# Source information:
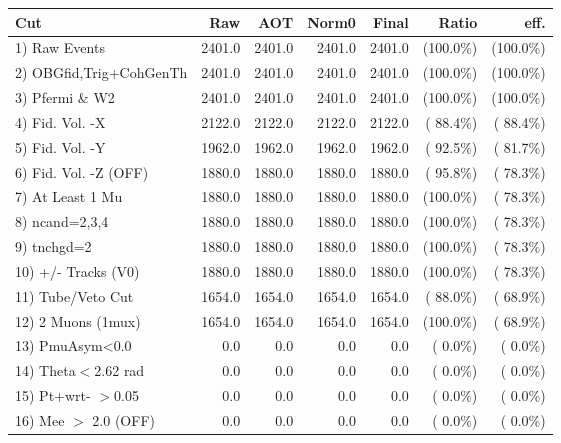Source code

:  \begin{table}[h!]\centering
 \begin{tabular}{||l||r|r|r|r|r|r||}
 \hline
 \hline
 Cut & Raw & AOT & Norm0 & Final & Ratio & eff.       \\
 \hline
  1) Raw Events           &       2401.0 &       2401.0 &       2401.0 &       2401.0 & (100.0\%) & (100.0\%) \\
  2) OBGfid,Trig+CohGenTh &       2401.0 &       2401.0 &       2401.0 &       2401.0 & (100.0\%) & (100.0\%) \\
  3) Pfermi \& W2         &       2401.0 &       2401.0 &       2401.0 &       2401.0 & (100.0\%) & (100.0\%) \\
  4) Fid. Vol. -X         &       2122.0 &       2122.0 &       2122.0 &       2122.0 & ( 88.4\%) & ( 88.4\%) \\
  5) Fid. Vol. -Y         &       1962.0 &       1962.0 &       1962.0 &       1962.0 & ( 92.5\%) & ( 81.7\%) \\
  6) Fid. Vol. -Z (OFF)   &       1880.0 &       1880.0 &       1880.0 &       1880.0 & ( 95.8\%) & ( 78.3\%) \\
  7) At Least 1 Mu        &       1880.0 &       1880.0 &       1880.0 &       1880.0 & (100.0\%) & ( 78.3\%) \\
  8) ncand=2,3,4          &       1880.0 &       1880.0 &       1880.0 &       1880.0 & (100.0\%) & ( 78.3\%) \\
  9) tnchgd=2             &       1880.0 &       1880.0 &       1880.0 &       1880.0 & (100.0\%) & ( 78.3\%) \\
 10) +/- Tracks (V0)      &       1880.0 &       1880.0 &       1880.0 &       1880.0 & (100.0\%) & ( 78.3\%) \\
 11) Tube/Veto Cut        &       1654.0 &       1654.0 &       1654.0 &       1654.0 & ( 88.0\%) & ( 68.9\%) \\
 12) 2 Muons (1mux)       &       1654.0 &       1654.0 &       1654.0 &       1654.0 & (100.0\%) & ( 68.9\%) \\
 13) PmuAsym<0.0          &          0.0 &          0.0 &          0.0 &          0.0 & (  0.0\%) & (  0.0\%) \\
 14) Theta$<$2.62 rad     &          0.0 &          0.0 &          0.0 &          0.0 & (  0.0\%) & (  0.0\%) \\
 15) Pt+wrt- $>$0.05      &          0.0 &          0.0 &          0.0 &          0.0 & (  0.0\%) & (  0.0\%) \\
 16) Mee $>$ 2.0  (OFF)   &          0.0 &          0.0 &          0.0 &          0.0 & (  0.0\%) & (  0.0\%) \\

\end{tabular}
\end{table}
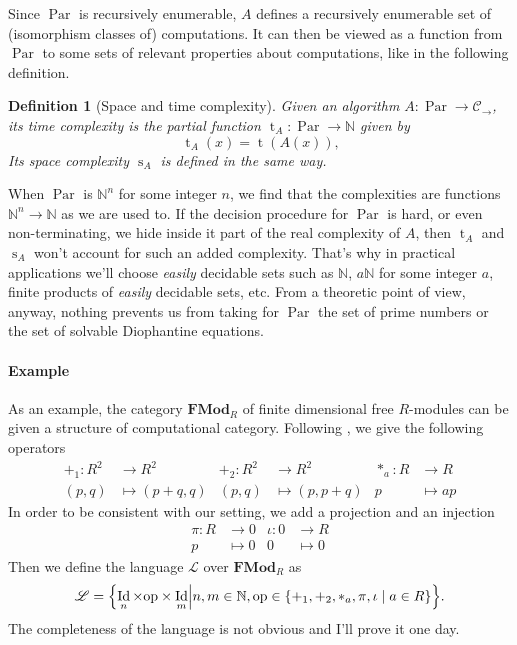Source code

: \documentclass{article}
\newcommand{\cat}[1]{\mathscr{#1}}
\newcommand{\lcat}[1]{\mathbf{#1}}
\newcommand{\C}{\cat{C}}
\renewcommand{\L}{\cat{L}}
\DeclareMathOperator{\Id}{Id}
\newcommand{\N}{\mathbb{N}}
\newcommand{\ra}{\rightarrow}
\DeclareMathOperator{\Time}{t}
\DeclareMathOperator{\Space}{s}
\DeclareMathOperator{\Par}{Par}
\newtheorem{definition}{Definition}
\begin{document}
  Since $\Par$ is recursively enumerable, $A$ defines a recursively
  enumerable set of (isomorphism classes of) computations. It can then
  be viewed as a function from $\Par$ to some sets of relevant
  properties about computations, like in the following definition.

  \begin{definition}[Space and time complexity]
    Given an algorithm $A:\Par\ra\C_\ra$, its \emph{time complexity}
    is the partial function ${\Time_A:\Par\ra\N}$ given by
    \begin{equation*}
      \Time_A(x) = \Time(A(x)) \text{,}
    \end{equation*}
    Its \emph{space complexity} $\Space_A$ is defined in the same way.
  \end{definition}

  When $\Par$ is $\N^n$ for some integer $n$, we find that the
  complexities are functions $\N^n\ra\N$ as we are used to. If the
  decision procedure for $\Par$ is hard, or even non-terminating, we
  hide inside it part of the real complexity of $A$, then $\Time_A$
  and $\Space_A$ won't account for such an added complexity. That's
  why in practical applications we'll choose \emph{easily} decidable
  sets such as $\N$, $a\N$ for some integer $a$, finite products of
  \emph{easily} decidable sets, etc. From a theoretic point of view,
  anyway, nothing prevents us from taking for $\Par$ the set of prime
  numbers or the set of solvable Diophantine equations.

  \paragraph{Example}
  As an example, the category $\lcat{FMod}_R$ of finite dimensional
  free $R$-modules can be given a structure of computational
  category. Following \cite{BLS03}, we give the following operators
  \begin{align*}
    +_1 : R^2 &\ra R^2         &   +_2 : R^2&\ra R^2       &  *_a : R&\ra R\\
         (p,q)&\mapsto(p+q,q)  &      (p,q)&\mapsto(p,p+q) &       p&\mapsto ap
  \end{align*}
  In order to be consistent with our setting, we add a projection and
  an injection
  \begin{align*}
    \pi : R&\ra 0     &  \iota : 0&\ra R   \\
          p&\mapsto0  &          0&\mapsto0
  \end{align*}
  Then we define the language $\L$ over $\lcat{FMod}_R$ as 
  \begin{equation}
    \label{eq:linlang}
    \L = \Bigl\{\Id_n\times\mathrm{op}\times\Id_m \Bigl\lvert
    n,m\in\N, \mathrm{op}\in\{+_1,+_2,*_a,\pi,\iota\;|\;a\in R\} \Bigr\}
    \text{.}
  \end{equation}
  The completeness of the language is not obvious and I'll prove it
  one day.
\end{document}

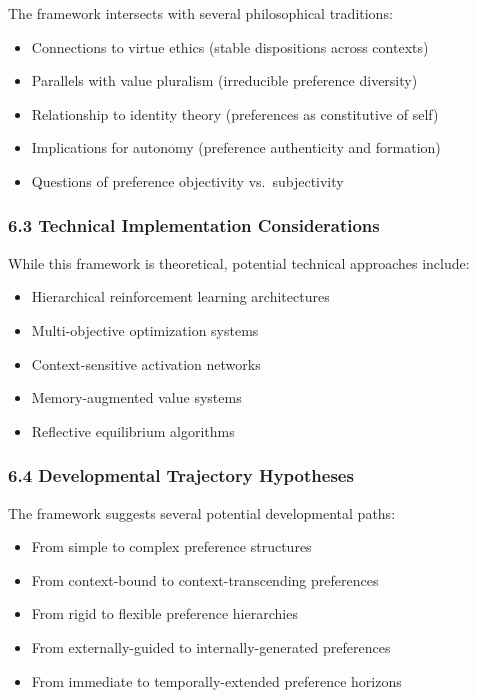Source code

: \documentclass[
]{article}
\providecommand{\tightlist}{%
  \setlength{\itemsep}{0pt}\setlength{\parskip}{0pt}}
\begin{document}
The framework intersects with several philosophical traditions:

\begin{itemize}
\tightlist
\item
  Connections to virtue ethics (stable dispositions across contexts)
\item
  Parallels with value pluralism (irreducible preference diversity)
\item
  Relationship to identity theory (preferences as constitutive of self)
\item
  Implications for autonomy (preference authenticity and formation)
\item
  Questions of preference objectivity vs.~subjectivity
\end{itemize}

\subsubsection{6.3 Technical Implementation
Considerations}\label{technical-implementation-considerations}

While this framework is theoretical, potential technical approaches
include:

\begin{itemize}
\tightlist
\item
  Hierarchical reinforcement learning architectures
\item
  Multi-objective optimization systems
\item
  Context-sensitive activation networks
\item
  Memory-augmented value systems
\item
  Reflective equilibrium algorithms
\end{itemize}

\subsubsection{6.4 Developmental Trajectory
Hypotheses}\label{developmental-trajectory-hypotheses}

The framework suggests several potential developmental paths:

\begin{itemize}
\tightlist
\item
  From simple to complex preference structures
\item
  From context-bound to context-transcending preferences
\item
  From rigid to flexible preference hierarchies
\item
  From externally-guided to internally-generated preferences
\item
  From immediate to temporally-extended preference horizons
\end{itemize}
\end{document}
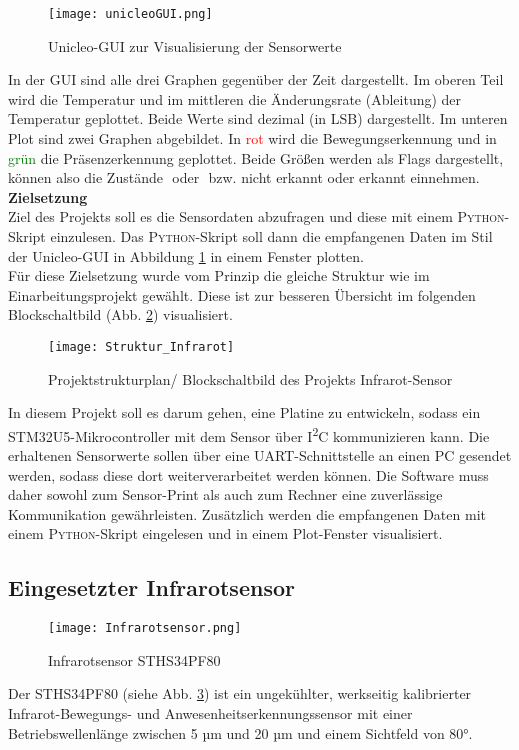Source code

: \documentclass[
	letterpaper, %
	10pt, %
]{CSUniSchoolLabReport}
\begin{document}
\begin{spacing}{1.6}
\begin{figure}[H]
    \centering
    \texttt{[image: unicleoGUI.png]}
    \caption{Unicleo-GUI zur Visualisierung der Sensorwerte}
    \label{fig:Unicleo}
\end{figure}

In der GUI sind alle drei Graphen gegenüber der Zeit dargestellt. Im oberen Teil wird die Temperatur und im mittleren die Änderungsrate (Ableitung) der Temperatur geplottet. Beide Werte sind dezimal (in LSB) dargestellt. Im unteren Plot sind zwei Graphen abgebildet. In \textcolor{red}{rot} wird die Bewegungserkennung und in \textcolor{green}{grün} die Präsenzerkennung geplottet. Beide Größen werden als Flags dargestellt, können also die Zustände \grqq $ $ oder \grqq $ $ bzw. \glqq nicht erkannt\grqq $ $ oder \glqq erkannt\grqq $ $ einnehmen.\\

\textbf{Zielsetzung\\}
Ziel des Projekts soll es die Sensordaten abzufragen und diese mit einem \textsc{Python}-Skript einzulesen. Das \textsc{Python}-Skript soll dann die empfangenen Daten im Stil der Unicleo-GUI in Abbildung \ref{fig:Unicleo} in einem Fenster plotten.\\

Für diese Zielsetzung wurde vom Prinzip die gleiche Struktur wie im Einarbeitungsprojekt gewählt.
Diese ist zur besseren Übersicht im folgenden Blockschaltbild (Abb. \ref{fig:ProjektstrukturplanInfrator}) visualisiert.
\begin{figure}[H]
    \centering
    \texttt{[image: Struktur\_Infrarot]}
    \caption{Projektstrukturplan/ Blockschaltbild des Projekts \glqq Infrarot-Sensor\grqq}
    \label{fig:ProjektstrukturplanInfrator}
\end{figure}
In diesem Projekt soll es darum gehen, eine Platine zu entwickeln, sodass ein
STM32U5-Mikrocontroller mit dem Sensor über I\textsuperscript{2}C kommunizieren kann. Die erhaltenen
Sensorwerte sollen über eine UART-Schnittstelle an einen PC gesendet werden, sodass diese
dort weiterverarbeitet werden können. Die Software muss daher sowohl zum Sensor-Print als
auch zum Rechner eine zuverlässige Kommunikation gewährleisten. Zusätzlich werden die empfangenen Daten mit einem \textsc{Python}-Skript eingelesen und in einem Plot-Fenster visualisiert.\\

\subsection{Eingesetzter Infrarotsensor}
\begin{figure}[H]
    \centering
    \texttt{[image: Infrarotsensor.png]}
    \caption{Infrarotsensor STHS34PF80 \cite[1]{STHS34PF80}}
    \label{fig:Infrarot-Sensor}
\end{figure}
Der STHS34PF80 (siehe Abb. \ref{fig:Infrarot-Sensor}) ist ein ungekühlter, werkseitig kalibrierter Infrarot-Bewegungs- und Anwesenheitserkennungssensor mit einer Betriebswellenlänge zwischen 5 µm und 20 µm und einem Sichtfeld von 80°.


\end{spacing}
\end{document}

# Task item:
Repeat only the lines between the start of the data and the line with "2) OBGfid,Trig+CohGenTh &", including those two lines, and skip the pictures.

# Written response:
Source code

:  \begin{table}[h!]\centering
 \begin{tabular}{||l||r|r|r|r|r|r||}
 \hline
 \hline
 Cut & Raw & AOT & Norm0 & Final & Ratio & eff.       \\
 \hline
  1) Raw Events           &       2401.0 &       2401.0 &       2401.0 &       2401.0 & (100.0\%) & (100.0\%) \\
  2) OBGfid,Trig+CohGenTh &       2401.0 &       2401.0 &       2401.0 &       2401.0 & (100.0\%) & (100.0\%) \\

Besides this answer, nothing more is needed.